# fake bokeh



## Ptyler22 (Jan 2, 2009)

I have tried using the blur tool in photoshop to blur out distracting things in pictures, and make the subject stand out more, however it looks fake, if you know what I am trying to say, it just makes stuff look blurry, but not like bokeh. Are there any tools or things I can do to make "fake bokeh" in pictures? I have cs3 if that matters.

If this makes no sense at all, just let me know and I can try to post examples or something.

Thanks alot.


----------



## Samanax (Jan 2, 2009)

Ptyler22 said:


> If this makes no sense at all, just let me know and I can try to post examples or something.


Post samples.

I don't know of a technique that will imitate real bokeh in a photo. One reason to try to get it right in camera.


----------



## Jaszek (Jan 2, 2009)

:addpics:


----------



## Ls3D (Jan 2, 2009)

There is a Lens Blurring filter in PS with options for the # of blades, curvature etc..  A complete cut out of the foreground takes the quality up a notch.
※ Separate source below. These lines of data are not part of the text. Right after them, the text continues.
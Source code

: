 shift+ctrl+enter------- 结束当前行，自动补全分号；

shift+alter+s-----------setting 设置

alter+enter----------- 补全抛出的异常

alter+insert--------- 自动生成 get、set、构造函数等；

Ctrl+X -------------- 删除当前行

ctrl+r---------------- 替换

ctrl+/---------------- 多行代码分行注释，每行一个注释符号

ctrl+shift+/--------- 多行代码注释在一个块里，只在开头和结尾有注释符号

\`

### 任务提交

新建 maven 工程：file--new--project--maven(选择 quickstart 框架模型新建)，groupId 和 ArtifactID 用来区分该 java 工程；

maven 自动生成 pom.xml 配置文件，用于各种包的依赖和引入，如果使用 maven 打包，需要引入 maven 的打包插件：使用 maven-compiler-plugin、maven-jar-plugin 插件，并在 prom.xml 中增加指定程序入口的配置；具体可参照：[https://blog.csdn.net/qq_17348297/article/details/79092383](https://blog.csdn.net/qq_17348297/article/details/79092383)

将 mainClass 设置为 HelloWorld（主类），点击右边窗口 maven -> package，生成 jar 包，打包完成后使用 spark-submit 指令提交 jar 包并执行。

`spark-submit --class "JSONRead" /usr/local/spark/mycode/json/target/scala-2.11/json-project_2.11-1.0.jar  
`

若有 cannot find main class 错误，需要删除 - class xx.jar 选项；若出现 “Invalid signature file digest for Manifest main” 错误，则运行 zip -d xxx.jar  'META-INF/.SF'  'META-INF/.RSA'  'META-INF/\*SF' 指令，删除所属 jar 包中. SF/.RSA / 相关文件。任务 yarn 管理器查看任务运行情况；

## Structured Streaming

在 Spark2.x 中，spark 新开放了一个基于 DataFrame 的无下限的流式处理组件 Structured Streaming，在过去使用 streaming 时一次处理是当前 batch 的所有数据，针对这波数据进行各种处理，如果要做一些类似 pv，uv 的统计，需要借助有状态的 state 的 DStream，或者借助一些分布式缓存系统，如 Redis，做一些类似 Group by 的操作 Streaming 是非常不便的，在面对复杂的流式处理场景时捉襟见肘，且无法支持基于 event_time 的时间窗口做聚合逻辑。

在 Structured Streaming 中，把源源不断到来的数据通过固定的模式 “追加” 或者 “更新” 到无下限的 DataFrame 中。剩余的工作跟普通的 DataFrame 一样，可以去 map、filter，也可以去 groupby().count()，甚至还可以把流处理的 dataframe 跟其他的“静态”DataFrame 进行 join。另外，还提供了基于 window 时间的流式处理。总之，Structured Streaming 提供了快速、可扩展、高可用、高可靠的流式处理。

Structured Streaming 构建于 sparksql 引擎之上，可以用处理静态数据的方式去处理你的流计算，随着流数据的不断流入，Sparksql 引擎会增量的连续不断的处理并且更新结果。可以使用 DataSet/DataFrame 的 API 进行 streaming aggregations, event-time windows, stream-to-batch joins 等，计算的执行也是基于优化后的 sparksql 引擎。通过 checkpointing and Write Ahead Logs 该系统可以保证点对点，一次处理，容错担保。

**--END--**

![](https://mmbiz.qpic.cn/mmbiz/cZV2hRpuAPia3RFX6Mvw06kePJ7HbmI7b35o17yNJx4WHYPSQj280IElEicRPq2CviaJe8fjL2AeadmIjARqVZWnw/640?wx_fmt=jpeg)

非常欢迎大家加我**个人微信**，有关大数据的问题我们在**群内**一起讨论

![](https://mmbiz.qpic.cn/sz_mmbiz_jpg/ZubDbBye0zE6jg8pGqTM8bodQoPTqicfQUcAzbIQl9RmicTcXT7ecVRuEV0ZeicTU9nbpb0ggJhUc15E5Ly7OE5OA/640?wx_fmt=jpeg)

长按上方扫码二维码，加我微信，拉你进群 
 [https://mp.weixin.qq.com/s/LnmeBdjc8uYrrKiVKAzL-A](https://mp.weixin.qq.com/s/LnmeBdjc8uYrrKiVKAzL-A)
IME (3D Artist) it works best with a Depth Map, but unless you shoot lidar that is probably not an option.

-Shea


----------



## Overread (Jan 3, 2009)

scroll down on this page and there is a method for making more blured backgrounds:
Juza Nature Photography


----------



## Ptyler22 (Jan 3, 2009)

Jaszek said:


> :addpics:



Hahaha, ok, I'll post some up in a few minutes


----------



## rdzmzda (Jan 3, 2009)

why not just get the lens to blur while taking the actual photo?


----------



## Ptyler22 (Jan 3, 2009)

Now this was a high ISO shot, 1600 I believe, so there was some sharpening and noise reduction done, but what I really wanted to look like fake bokeh in this was the kid next to the blue one, (the blue and white is my team mate) and I couldn't "get it right when I shot it" in this one because they were side by side at this point so they were both focused.  if you can see the kid in green just looks blurry, but not out of focus, so I'll try those methods above and see how that works.


----------



## deb0.friday (Jan 3, 2009)

alient bokeh does a nice job. Alien Skin Software: Bokeh


----------



## rdzmzda (Jan 3, 2009)

hmmm ok hey with a pic it makes sense now....well did u have any of the focus points on the other guy maybe try to avoid that next time...also try to make it perhaps look like it was obviously post blurred may be your best way to go....what im trying to say is try to play around with it and drastically blur it (try  artistic blur just crop out the teammate) and maybe rotate this to there its straight...


----------



## GeneralBenson (Jan 3, 2009)

You have to remember to keep the DOF realistic.  That is why I hate almost every fake bokeh shot I've ever seen.  People never make it legit looking.  Things should get progressively more blurry as they get further from the focal point, and if one thing a a certain distance is blury, anything else at the distance should be _equally_ as blurry.  So what you have is one guy who is razor sharp, and the guy right next to him is just as blurry as the people 100 feet away in the stands.  The guys next to him is only a foot of so of the focal point, so there should be negligible difference.  If you don't keep it accurate to the laws of DOF, it will always look fake.  Use multiple masks, incorporating things the get further away to ad more progressive bokeh.


----------



## AlexColeman (Jan 3, 2009)

Because she might not have a lens that can blur as well.....
Once we see examples, we can help.


----------



## Ptyler22 (Jan 3, 2009)

AlexColeman said:


> Because she might not have a lens that can blur as well.....
> Once we see examples, we can help.



I already posted one...


----------



## eyeye (Jan 3, 2009)

fake bokah is so....fake.  Why not just shoot it with bokah...total time saver!


----------



## Jaszek (Jan 3, 2009)

here is my try with the blur tool...kindof sucks but you might like it


----------



## eyeye (Jan 3, 2009)

sorry missed why you were doing it.  I think you cant do real looking bokah side by side anyways.  Try darkening and lightening, vignette, crops, etc.


----------



## Dubious Drewski (Jan 3, 2009)

Yeah, you can't do this at all and have it look realistic. They are side by side and would logically be equally blurry or sharp.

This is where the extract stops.